Problem to solve:
The response should consist of the listing, repeated word for word.

Exercise material:
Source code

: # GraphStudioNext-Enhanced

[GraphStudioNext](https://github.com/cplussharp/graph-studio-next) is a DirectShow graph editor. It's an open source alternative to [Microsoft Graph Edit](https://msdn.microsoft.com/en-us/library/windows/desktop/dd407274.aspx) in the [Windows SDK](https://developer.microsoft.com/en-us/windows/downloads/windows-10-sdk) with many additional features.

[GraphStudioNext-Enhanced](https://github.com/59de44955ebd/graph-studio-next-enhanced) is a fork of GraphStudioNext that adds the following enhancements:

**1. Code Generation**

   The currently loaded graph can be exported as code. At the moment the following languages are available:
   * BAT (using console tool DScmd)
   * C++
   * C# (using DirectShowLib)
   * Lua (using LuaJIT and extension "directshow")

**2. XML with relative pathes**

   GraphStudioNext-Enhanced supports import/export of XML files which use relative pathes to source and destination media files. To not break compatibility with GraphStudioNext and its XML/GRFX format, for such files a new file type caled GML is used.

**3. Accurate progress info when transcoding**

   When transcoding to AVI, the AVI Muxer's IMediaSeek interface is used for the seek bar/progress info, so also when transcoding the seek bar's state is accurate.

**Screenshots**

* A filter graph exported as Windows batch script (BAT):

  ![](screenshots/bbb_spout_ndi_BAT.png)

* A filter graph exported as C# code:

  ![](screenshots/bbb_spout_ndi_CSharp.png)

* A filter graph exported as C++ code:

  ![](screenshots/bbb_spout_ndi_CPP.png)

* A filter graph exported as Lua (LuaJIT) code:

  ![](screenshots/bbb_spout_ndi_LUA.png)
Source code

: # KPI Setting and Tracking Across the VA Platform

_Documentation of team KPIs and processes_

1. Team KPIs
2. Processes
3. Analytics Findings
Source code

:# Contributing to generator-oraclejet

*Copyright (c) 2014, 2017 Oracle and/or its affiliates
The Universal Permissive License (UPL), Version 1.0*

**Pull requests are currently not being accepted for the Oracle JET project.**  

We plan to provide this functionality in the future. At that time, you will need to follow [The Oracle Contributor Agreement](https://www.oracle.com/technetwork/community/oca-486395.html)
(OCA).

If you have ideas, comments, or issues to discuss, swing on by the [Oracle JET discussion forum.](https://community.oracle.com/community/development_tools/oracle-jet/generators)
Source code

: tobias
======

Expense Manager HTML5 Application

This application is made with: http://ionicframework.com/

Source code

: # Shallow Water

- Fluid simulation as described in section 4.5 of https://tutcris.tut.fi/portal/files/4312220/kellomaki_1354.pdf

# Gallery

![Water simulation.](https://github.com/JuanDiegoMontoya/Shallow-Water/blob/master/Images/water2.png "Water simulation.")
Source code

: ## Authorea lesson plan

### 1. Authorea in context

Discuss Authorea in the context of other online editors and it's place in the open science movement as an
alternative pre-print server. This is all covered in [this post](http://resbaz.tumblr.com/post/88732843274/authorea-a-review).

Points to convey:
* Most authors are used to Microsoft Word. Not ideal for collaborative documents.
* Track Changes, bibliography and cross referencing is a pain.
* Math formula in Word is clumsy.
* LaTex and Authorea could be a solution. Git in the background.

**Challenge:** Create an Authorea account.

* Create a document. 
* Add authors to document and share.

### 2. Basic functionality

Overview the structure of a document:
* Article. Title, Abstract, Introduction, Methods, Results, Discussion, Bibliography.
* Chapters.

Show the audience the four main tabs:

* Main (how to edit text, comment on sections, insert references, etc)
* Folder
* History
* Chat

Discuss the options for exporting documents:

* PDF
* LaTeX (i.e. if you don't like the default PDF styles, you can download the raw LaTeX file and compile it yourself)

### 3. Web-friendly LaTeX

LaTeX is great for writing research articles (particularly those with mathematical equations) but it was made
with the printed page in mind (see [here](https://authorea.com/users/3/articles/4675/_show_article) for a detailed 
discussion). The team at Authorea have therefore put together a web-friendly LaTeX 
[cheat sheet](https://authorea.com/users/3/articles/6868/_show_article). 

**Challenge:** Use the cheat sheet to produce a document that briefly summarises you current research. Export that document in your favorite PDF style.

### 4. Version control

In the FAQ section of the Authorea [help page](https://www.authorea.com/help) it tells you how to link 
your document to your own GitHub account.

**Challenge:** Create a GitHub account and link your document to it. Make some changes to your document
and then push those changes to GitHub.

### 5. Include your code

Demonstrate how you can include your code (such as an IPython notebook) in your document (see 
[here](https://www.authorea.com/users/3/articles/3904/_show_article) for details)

Answer to the problem:
Source code

: # GraphStudioNext-Enhanced

[GraphStudioNext](https://github.com/cplussharp/graph-studio-next) is a DirectShow graph editor. It's an open source alternative to [Microsoft Graph Edit](https://msdn.microsoft.com/en-us/library/windows/desktop/dd407274.aspx) in the [Windows SDK](https://developer.microsoft.com/en-us/windows/downloads/windows-10-sdk) with many additional features.

[GraphStudioNext-Enhanced](https://github.com/59de44955ebd/graph-studio-next-enhanced) is a fork of GraphStudioNext that adds the following enhancements:

**1. Code Generation**

   The currently loaded graph can be exported as code. At the moment the following languages are available:
   * BAT (using console tool DScmd)
   * C++
   * C# (using DirectShowLib)
   * Lua (using LuaJIT and extension "directshow")

**2. XML with relative pathes**

   GraphStudioNext-Enhanced supports import/export of XML files which use relative pathes to source and destination media files. To not break compatibility with GraphStudioNext and its XML/GRFX format, for such files a new file type caled GML is used.

**3. Accurate progress info when transcoding**

   When transcoding to AVI, the AVI Muxer's IMediaSeek interface is used for the seek bar/progress info, so also when transcoding the seek bar's state is accurate.

**Screenshots**

* A filter graph exported as Windows batch script (BAT):

  ![](screenshots/bbb_spout_ndi_BAT.png)

* A filter graph exported as C# code:

  ![](screenshots/bbb_spout_ndi_CSharp.png)

* A filter graph exported as C++ code:

  ![](screenshots/bbb_spout_ndi_CPP.png)

* A filter graph exported as Lua (LuaJIT) code:

  ![](screenshots/bbb_spout_ndi_LUA.png)
Source code

: # KPI Setting and Tracking Across the VA Platform

_Documentation of team KPIs and processes_

1. Team KPIs
2. Processes
3. Analytics Findings
Source code

:# Contributing to generator-oraclejet

*Copyright (c) 2014, 2017 Oracle and/or its affiliates
The Universal Permissive License (UPL), Version 1.0*

**Pull requests are currently not being accepted for the Oracle JET project.**  

We plan to provide this functionality in the future. At that time, you will need to follow [The Oracle Contributor Agreement](https://www.oracle.com/technetwork/community/oca-486395.html)
(OCA).

If you have ideas, comments, or issues to discuss, swing on by the [Oracle JET discussion forum.](https://community.oracle.com/community/development_tools/oracle-jet/generators)
Source code

: tobias
======

Expense Manager HTML5 Application

This application is made with: http://ionicframework.com/

Source code

: # Shallow Water

- Fluid simulation as described in section 4.5 of https://tutcris.tut.fi/portal/files/4312220/kellomaki_1354.pdf

# Gallery

![Water simulation.](https://github.com/JuanDiegoMontoya/Shallow-Water/blob/master/Images/water2.png "Water simulation.")
Source code

: ## Authorea lesson plan

### 1. Authorea in context

Discuss Authorea in the context of other online editors and it's place in the open science movement as an
alternative pre-print server. This is all covered in [this post](http://resbaz.tumblr.com/post/88732843274/authorea-a-review).

Points to convey:
* Most authors are used to Microsoft Word. Not ideal for collaborative documents.
* Track Changes, bibliography and cross referencing is a pain.
* Math formula in Word is clumsy.
* LaTex and Authorea could be a solution. Git in the background.

**Challenge:** Create an Authorea account.

* Create a document. 
* Add authors to document and share.

### 2. Basic functionality

Overview the structure of a document:
* Article. Title, Abstract, Introduction, Methods, Results, Discussion, Bibliography.
* Chapters.

Show the audience the four main tabs:

* Main (how to edit text, comment on sections, insert references, etc)
* Folder
* History
* Chat

Discuss the options for exporting documents:

* PDF
* LaTeX (i.e. if you don't like the default PDF styles, you can download the raw LaTeX file and compile it yourself)

### 3. Web-friendly LaTeX

LaTeX is great for writing research articles (particularly those with mathematical equations) but it was made
with the printed page in mind (see [here](https://authorea.com/users/3/articles/4675/_show_article) for a detailed 
discussion). The team at Authorea have therefore put together a web-friendly LaTeX 
[cheat sheet](https://authorea.com/users/3/articles/6868/_show_article). 

**Challenge:** Use the cheat sheet to produce a document that briefly summarises you current research. Export that document in your favorite PDF style.

### 4. Version control

In the FAQ section of the Authorea [help page](https://www.authorea.com/help) it tells you how to link 
your document to your own GitHub account.

**Challenge:** Create a GitHub account and link your document to it. Make some changes to your document
and then push those changes to GitHub.

### 5. Include your code

Demonstrate how you can include your code (such as an IPython notebook) in your document (see 
[here](https://www.authorea.com/users/3/articles/3904/_show_article) for details)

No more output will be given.